苏勉扬从来没想过会在这种情况下坦白,甚至更多的,他想把还没来得及燎原的火苗熄灭在开始,自己只要安安静静在肖琅身边看着就足够了。
在不知道肖琅的想法下,把隐秘的情绪开诚布公无疑是种隐形的逼迫,告诉了他偏离原本正常人生轨迹的路。
两个人不得不面临同样的选择,如果肖琅同意,他们就走上那条没有想过的路,如果不同意,他们二人将处于尴尬之中。
苏勉扬自知不是个不求回报的人,他要的不仅仅是心意的传达,他还想要向肖琅索取关系。
如果肖琅不给,他大概没那么宽容。
“你别这么看着我。”苏勉扬说。
肖琅依言移开了视线,看向了窗台上的一盆虎耳草。大约是察觉到了春天的缘故,绿植心形的叶正从暗淡中慢慢恢复明艳,它缓慢地生长着,渐渐地舒展开了身体。
窗户不知道被谁打开了条缝,绿植的本能驱使虎耳草伸展出并不强壮的茎叶,努力向缝隙那边攀爬生长,它弯曲了原有的生长轨迹,想要追逐外面的阳光与空气。
肖琅抬手,把窗户打开的那条缝隙彻底关紧。
“肖琅,之前那个问题我没听到回答,想再问你一遍,”苏勉扬深呼吸了一口,他下定了很大的决心才有勇气问,“你有喜欢的人吗?”

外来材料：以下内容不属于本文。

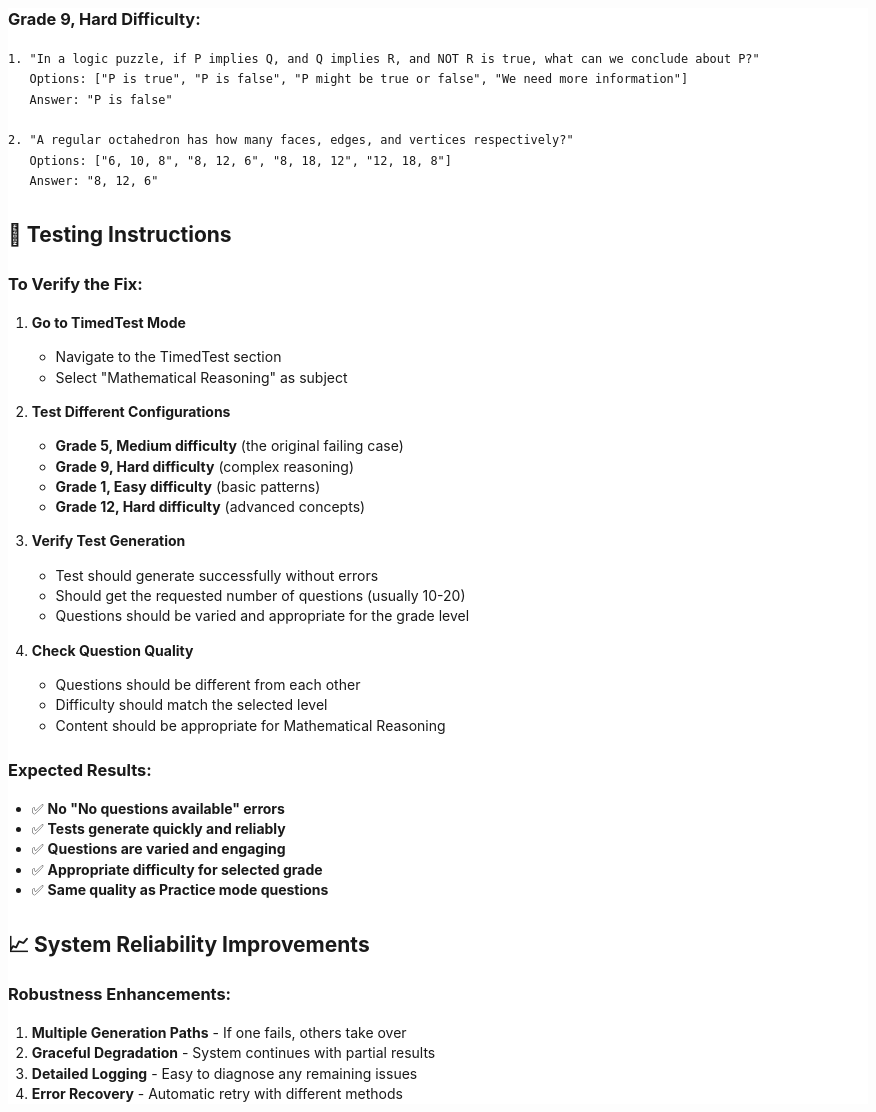 ### **Grade 9, Hard Difficulty:**
```
1. "In a logic puzzle, if P implies Q, and Q implies R, and NOT R is true, what can we conclude about P?"
   Options: ["P is true", "P is false", "P might be true or false", "We need more information"]
   Answer: "P is false"

2. "A regular octahedron has how many faces, edges, and vertices respectively?"
   Options: ["6, 10, 8", "8, 12, 6", "8, 18, 12", "12, 18, 8"]
   Answer: "8, 12, 6"
```

## 🚀 Testing Instructions

### **To Verify the Fix:**

1. **Go to TimedTest Mode**
   - Navigate to the TimedTest section
   - Select "Mathematical Reasoning" as subject

2. **Test Different Configurations**
   - **Grade 5, Medium difficulty** (the original failing case)
   - **Grade 9, Hard difficulty** (complex reasoning)
   - **Grade 1, Easy difficulty** (basic patterns)
   - **Grade 12, Hard difficulty** (advanced concepts)

3. **Verify Test Generation**
   - Test should generate successfully without errors
   - Should get the requested number of questions (usually 10-20)
   - Questions should be varied and appropriate for the grade level

4. **Check Question Quality**
   - Questions should be different from each other
   - Difficulty should match the selected level
   - Content should be appropriate for Mathematical Reasoning

### **Expected Results:**
- ✅ **No "No questions available" errors**
- ✅ **Tests generate quickly and reliably**
- ✅ **Questions are varied and engaging**
- ✅ **Appropriate difficulty for selected grade**
- ✅ **Same quality as Practice mode questions**

## 📈 System Reliability Improvements

### **Robustness Enhancements:**
1. **Multiple Generation Paths** - If one fails, others take over
2. **Graceful Degradation** - System continues with partial results
3. **Detailed Logging** - Easy to diagnose any remaining issues
4. **Error Recovery** - Automatic retry with different methods
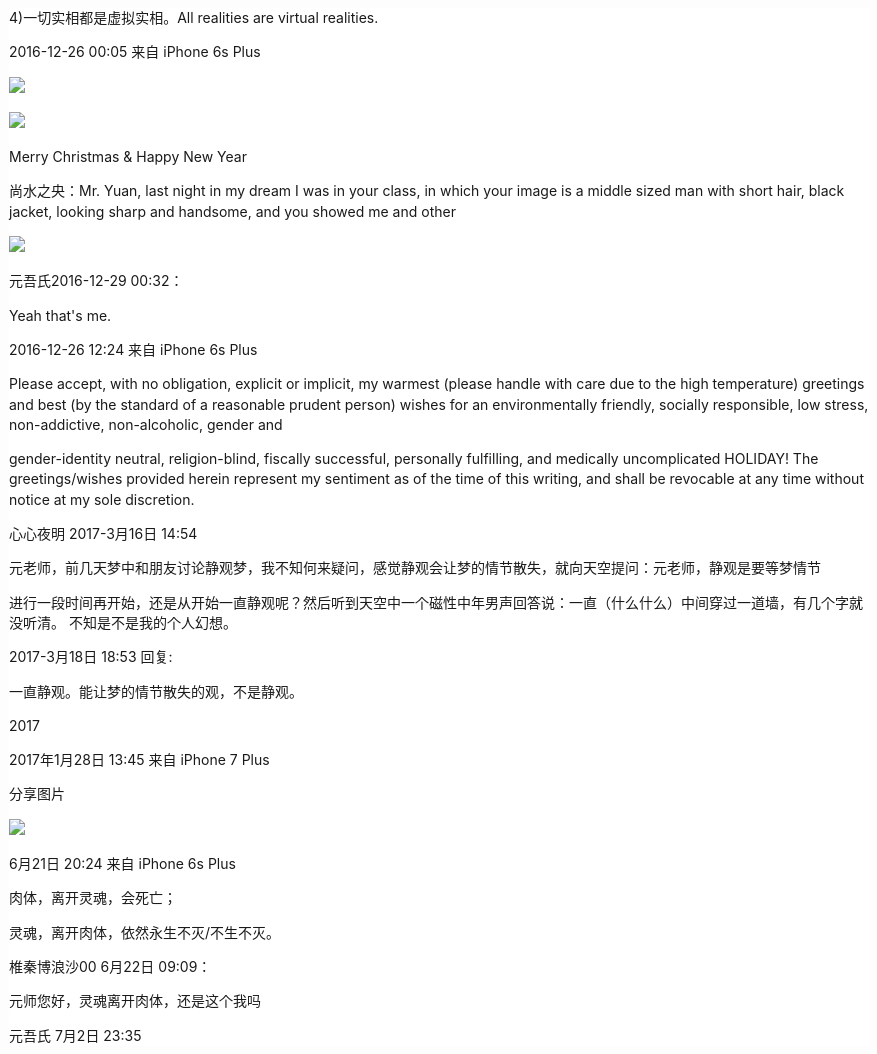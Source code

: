 4)一切实相都是虚拟实相。All realities are virtual realities. 

2016-12-26 00:05 来自 iPhone 6s Plus

![](https://textin-image-store-1303028177.cos.ap-shanghai.myqcloud.com/external/6dea0e5f6ae0de1f)

![](https://textin-image-store-1303028177.cos.ap-shanghai.myqcloud.com/external/8f9d9ad49ea7fccb)

Merry Christmas & Happy New Year

尚水之央：Mr. Yuan, last night in my dream I was in your class, in which your image is a middle sized man with short hair, black jacket, looking sharp and handsome, and you showed me and other 


![](https://textin-image-store-1303028177.cos.ap-shanghai.myqcloud.com/external/e092e93d9ca72c39)

元吾氏2016-12-29 00:32：

Yeah that's me.

2016-12-26 12:24 来自 iPhone 6s Plus

Please accept, with no obligation, explicit or implicit, my warmest (please handle with care due to the high temperature) greetings and best (by the standard of a reasonable prudent person) wishes for an environmentally friendly, socially responsible, low stress, non-addictive, non-alcoholic, gender and 

gender-identity neutral, religion-blind, fiscally successful, personally fulfilling, and medically uncomplicated HOLIDAY! The greetings/wishes provided herein represent my sentiment as of the time of this writing, and shall be revocable at any time without notice at my sole discretion.

心心夜明 2017-3月16日 14:54 

元老师，前几天梦中和朋友讨论静观梦，我不知何来疑问，感觉静观会让梦的情节散失，就向天空提问：元老师，静观是要等梦情节

进行一段时间再开始，还是从开始一直静观呢？然后听到天空中一个磁性中年男声回答说：一直（什么什么）中间穿过一道墙，有几个字就没听清。 不知是不是我的个人幻想。

2017-3月18日 18:53 回复: 

一直静观。能让梦的情节散失的观，不是静观。

2017

2017年1月28日 13:45 来自 iPhone 7 Plus

分享图片

![](https://textin-image-store-1303028177.cos.ap-shanghai.myqcloud.com/external/df5336a6e9162059)

6月21日 20:24 来自 iPhone 6s Plus

肉体，离开灵魂，会死亡；

灵魂，离开肉体，依然永生不灭/不生不灭。

椎秦博浪沙00 6月22日 09:09：

元师您好，灵魂离开肉体，还是这个我吗

元吾氏 7月2日 23:35
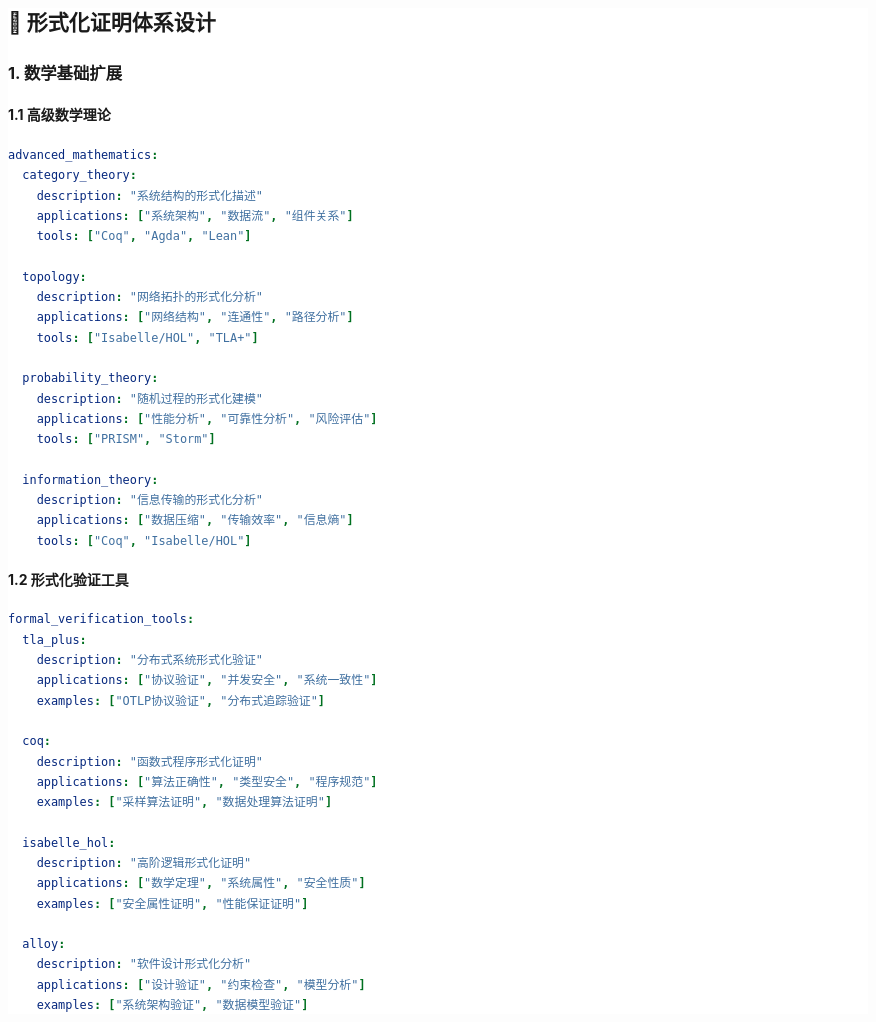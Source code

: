 
## 🎯 形式化证明体系设计

### 1. 数学基础扩展

#### 1.1 高级数学理论

```yaml
advanced_mathematics:
  category_theory:
    description: "系统结构的形式化描述"
    applications: ["系统架构", "数据流", "组件关系"]
    tools: ["Coq", "Agda", "Lean"]
  
  topology:
    description: "网络拓扑的形式化分析"
    applications: ["网络结构", "连通性", "路径分析"]
    tools: ["Isabelle/HOL", "TLA+"]
  
  probability_theory:
    description: "随机过程的形式化建模"
    applications: ["性能分析", "可靠性分析", "风险评估"]
    tools: ["PRISM", "Storm"]
  
  information_theory:
    description: "信息传输的形式化分析"
    applications: ["数据压缩", "传输效率", "信息熵"]
    tools: ["Coq", "Isabelle/HOL"]
```

#### 1.2 形式化验证工具

```yaml
formal_verification_tools:
  tla_plus:
    description: "分布式系统形式化验证"
    applications: ["协议验证", "并发安全", "系统一致性"]
    examples: ["OTLP协议验证", "分布式追踪验证"]
  
  coq:
    description: "函数式程序形式化证明"
    applications: ["算法正确性", "类型安全", "程序规范"]
    examples: ["采样算法证明", "数据处理算法证明"]
  
  isabelle_hol:
    description: "高阶逻辑形式化证明"
    applications: ["数学定理", "系统属性", "安全性质"]
    examples: ["安全属性证明", "性能保证证明"]
  
  alloy:
    description: "软件设计形式化分析"
    applications: ["设计验证", "约束检查", "模型分析"]
    examples: ["系统架构验证", "数据模型验证"]
```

肖琅的心跳快了几拍,他不傻,在火炉旁边待了这么久不可能感觉不到温度,意识到苏勉扬的意图,在短暂的沉默之后肖琅还是选择装糊涂,他低垂下眼睫,把问题原封不动地还给了苏勉扬,“那你呢?”
“有,”回答的时候苏勉扬看着肖琅的脸,说出了肖琅不会问出口的后半句话的答案,“你。”
苏勉扬轻声说:“我喜欢你。”
苏勉扬设想过这句话可能会出现的情况,唯独不是在今天这样的情景下。
无法形容把一直压在心底的喜欢终于说出口的情绪,苏勉扬没想到“我喜欢你”居然是这么简单就能说出口的四字,多日以来背负着的困扰被一把冲动的火烧了个干净,与逐渐滚烫的脸皮相反,他的心情轻盈了许多。
“我认真想了想,确定是真的很喜欢你,不是对其他朋友的那种喜欢,是我这十多年来一直没有过的喜欢,或者应该换个说法,”苏勉扬顿了顿又说,“你是这么多年来我喜欢的第一个人,这样说你能理解吗?”
苏勉扬期待地看向肖琅。
“......”肖琅仍然沉默着。
苏勉扬试图从肖琅的微表情中窥见对方的内心,但无奈肖琅的神情过于平静,好像他只是在说一件不痛不痒的事情。
于是还没来得及点燃纱窗的火柴失手落地,火焰在冰冷无情的水泥地上不甘地叫嚣了几声,挣扎而又挣扎,终究归于平静,只留下烧焦的火柴棍被无尽的黑夜彻底淹没。